ShopRunner / baleen

Kotlin DSL for validating data (JSON, XML, CSV, Avro)
BSD 3-Clause "New" or "Revised" License
16 stars 5 forks source link

Support tests against entire datasets #217

Open kdallmeyer-sr opened 3 years ago

kdallmeyer-sr commented 3 years ago

A common data validation task is to compare summary statistics. For example, whether the expectation is that the average price of a product is near certain defined mean or in a defined std dev range. Likewise someone might want to compare averages across two attributes.

Typically this would be done in SQL after the data is at rest. It would be great if Baleen supported both out-of-box statistical aggregations like sum,mean,variance, stddev, min, max, and count.

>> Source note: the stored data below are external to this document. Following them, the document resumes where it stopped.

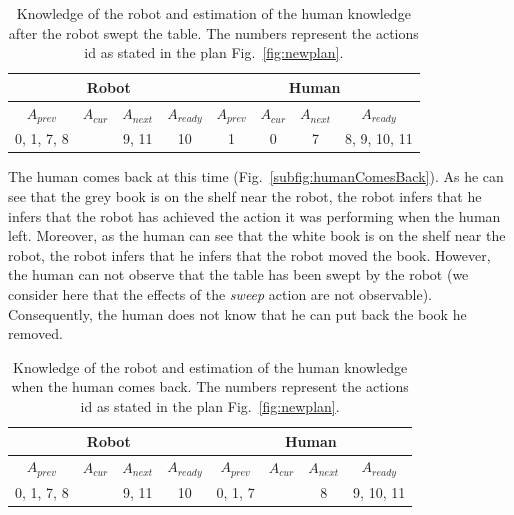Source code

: \documentclass[english,a4paper,11pt,twoside]{StyleThese}
\begin{document}
\begin{table}[!h]
\begin{center}
\begin{tabular}{|c|c|c|c||c|c|c|c|}
\hline
\multicolumn{4}{|c||}{Robot} & \multicolumn{4}{c|}{Human}\\
\hline
$A_{prev}$ & $A_{cur}$ & $A_{next}$ & $A_{ready}$ & $A_{prev}$ & $A_{cur}$ & $A_{next}$ & $A_{ready}$\\
\hline
\hline
0, 1, 7, 8  &  & 9, 11 & 10 & 1 & 0 & 7 & 8, 9, 10, 11\\
\hline
\end{tabular}
\end{center}
\caption{Knowledge of the robot and estimation of the human knowledge after the robot swept the table. The numbers represent the actions id as stated in the plan Fig.~\ref{fig:newplan}.}
\label{table:results}
\end{table}

The human comes back at this time (Fig.~\ref{subfig:humanComesBack}). As he can see that the grey book is on the shelf near the robot, the robot infers that he infers that the robot has achieved the action it was performing when the human left. Moreover, as the human can see that the white book is on the shelf near the robot, the robot infers that he infers that the robot moved the book. However, the human can not observe that the table has been swept by the robot (we consider here that the effects of the \textit{sweep} action are not observable). Consequently, the human does not know that he can put back the book he removed.

\begin{table}[!h]
\begin{center}
\begin{tabular}{|c|c|c|c||c|c|c|c|}
\hline
\multicolumn{4}{|c||}{Robot} & \multicolumn{4}{c|}{Human}\\
\hline
$A_{prev}$ & $A_{cur}$ & $A_{next}$ & $A_{ready}$ & $A_{prev}$ & $A_{cur}$ & $A_{next}$ & $A_{ready}$\\
\hline
\hline
0, 1, 7, 8  &  & 9, 11 & 10 & 0, 1, 7 &  & 8 & 9, 10, 11\\
\hline
\end{tabular}
\end{center}
\caption{Knowledge of the robot and estimation of the human knowledge when the human comes back. The numbers represent the actions id as stated in the plan Fig.~\ref{fig:newplan}.}
\label{table:results}
\end{table}
\end{document}

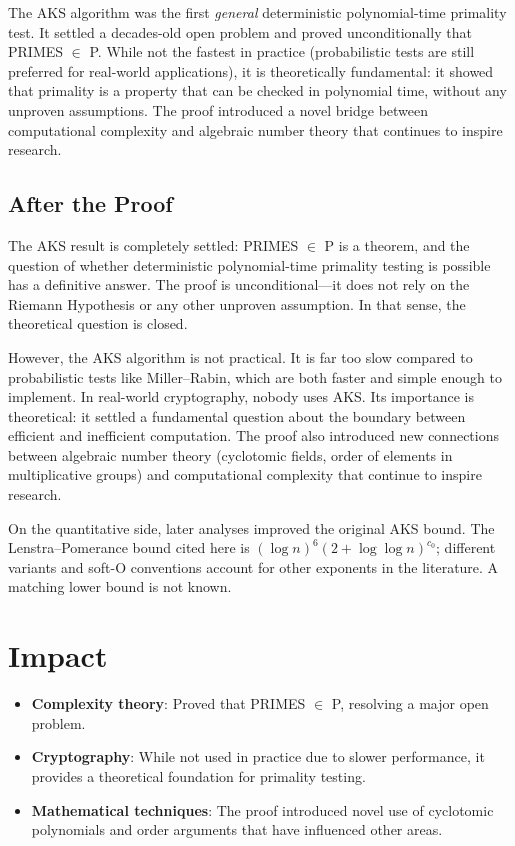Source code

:\begin{highlightbox}
The AKS algorithm was the first \emph{general} deterministic polynomial-time primality test. It settled a decades-old open problem and proved unconditionally that PRIMES $\in$ P. While not the fastest in practice (probabilistic tests are still preferred for real-world applications), it is theoretically fundamental: it showed that primality is a property that can be checked in polynomial time, without any unproven assumptions. The proof introduced a novel bridge between computational complexity and algebraic number theory that continues to inspire research.
\end{highlightbox}

\subsection{After the Proof}

The AKS result is completely settled: PRIMES $\in$ P is a theorem, and the question of whether deterministic polynomial-time primality testing is possible has a definitive answer. The proof is unconditional---it does not rely on the Riemann Hypothesis or any other unproven assumption. In that sense, the theoretical question is closed.

However, the AKS algorithm is not practical. It is far too slow compared to probabilistic tests like Miller--Rabin, which are both faster and simple enough to implement. In real-world cryptography, nobody uses AKS. Its importance is theoretical: it settled a fundamental question about the boundary between efficient and inefficient computation. The proof also introduced new connections between algebraic number theory (cyclotomic fields, order of elements in multiplicative groups) and computational complexity that continue to inspire research.

On the quantitative side, later analyses improved the original AKS bound. The Lenstra--Pomerance bound cited here is $(\log n)^6(2+\log\log n)^{c_0}$; different variants and soft-O conventions account for other exponents in the literature. A matching lower bound is not known.

\section{Impact}

\begin{itemize}
\item \textbf{Complexity theory}: Proved that PRIMES $\in$ P, resolving a major open problem.
\item \textbf{Cryptography}: While not used in practice due to slower performance, it provides a theoretical foundation for primality testing.
\item \textbf{Mathematical techniques}: The proof introduced novel use of cyclotomic polynomials and order arguments that have influenced other areas.
\end{itemize}

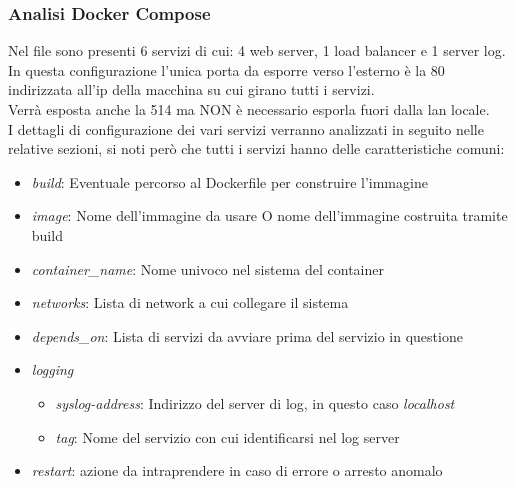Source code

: \documentclass[../DocumentazioneProgetto.tex]{subfiles}
\begin{document}
	\subsubsection{Analisi Docker Compose}
	Nel file sono presenti 6 servizi di cui: 4 web server, 1 load balancer e 1 server log.\\
	In questa configurazione l'unica porta da esporre verso l'esterno è la 80 indirizzata all'ip della macchina su cui girano tutti i servizi.\\
	Verrà esposta anche la 514 ma NON è necessario esporla fuori dalla lan locale.\\
	I dettagli di configurazione dei vari servizi verranno analizzati in seguito nelle relative sezioni, si noti però
	che tutti i servizi hanno delle caratteristiche comuni:
	\begin{itemize}
		\item \textit{build}: Eventuale percorso al Dockerfile per construire l'immagine
		\item \textit{image}: Nome dell'immagine da usare O nome dell'immagine costruita tramite build
		\item \textit{container\_name}: Nome univoco nel sistema del container
		\item \textit{networks}: Lista di network a cui collegare il sistema
		\item \textit{depends\_on}: Lista di servizi da avviare prima del servizio in questione
		\item \textit{logging}
		\begin{itemize}
			\item \textit{syslog-address}: Indirizzo del server di log, in questo caso \textit{localhost} 
			\item \textit{tag}: Nome del servizio con cui identificarsi nel log server
		\end{itemize}
		\item \textit{restart}: azione da intraprendere in caso di errore o arresto anomalo
	\end{itemize}


\end{document}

Likewise, Baleen should support custom aggregations that can be done across large datasets.

"Product".describeAs {
    "sku".type(StringType())

    "price".type(FloatType(min = 0.0f))

    "salePrice".type(FloatType(min = 0.0f)).describe {
        // Add warning when sale discount > $5
        it.test { dataTrace, data -> 
            if (data["price"].toFloat() - data["salePrice"].toFloat() > 5f) {
                sequenceOf(ValidationWarning(dataTrace, "sale price is more than 5 dollar difference")) 
            } else {
                sequenceOf()
            }
    }

     // Test Mean is higher that 50.
     dataSetTest { dataTrace, dataSet ->
          if(dataSet["price"].mapNotNull { it.toFloatOrNull() }.average() > 50.0f) {
                sequenceOf(ValidationError(dataTrace, "Department ($department) is not a valid value.", value))
          } else {
               sequenceOf()
          }
     }

     // Test Difference between Sale Price and Price is on average less than $5. 
     // This is different than the attribute test since we expect it to happen sometimes but not too much.
     dataSetTest { dataTrace, dataSet ->
          if(dataSet.map { dataRow -> dataRow["price"].toFloat() - dataRow["salePrice"].toFloat() }.average() > 5.0f) {
                sequenceOf(ValidationError(dataTrace, "sale discount is on average higher than $5 ", value))
          } else {
               sequenceOf()
          }
     }
}

Additionally I think it would be interesting to provide a utility function that calculates summary statistics across the entire dataset. Something like

dataSetTest { dataTrace, dataSet ->
    val summary = dataSet.summary()
    summary.forEach { attrSummary ->
        println("""
         # Numeric Summaries when attribute is a numeric value
        Average: ${attrSummary.average}
        Std Dev: ${attrSummary.stdDev}
        Count: ${attrSummary.count}
        Sum: ${attrSummary.sum}
        Min: ${attrSummary.min}
        Max: ${attrSummary.max}

        # String Summaries when attribute is a string
        MinLength: ${attrSummary.minLength}
        MaxLength: ${attrSummary.maxLength}
        AvgLength: ${attrSummary.avgLength}
        CountDistinct: ${attrSummary.countDistinct}

        # Occurence Summaries when attribute is an occurence
        MinLength: ${attrSummary.minLength}
        MaxLength: ${attrSummary.maxLength}
        AvgLength: ${attrSummary.avgLength}
        """.trimIndent())
    }
}
kdallmeyer-sr commented 3 years ago

An idea to solve this:

Collect these tests in it's own sequence or list that are returned to the topmost data description. Then if present, as it reads each data element it creates an internal map of datatrace to summary statistic for that value. For simplicity the summary map would be one giant flat one. Then apply the dataset tests to the summary map at the end.

This would mean that the CSV validator would have to be modified so that row number is no longer a part of the datatrace. Instead it should be a tag like Json and Xml validators.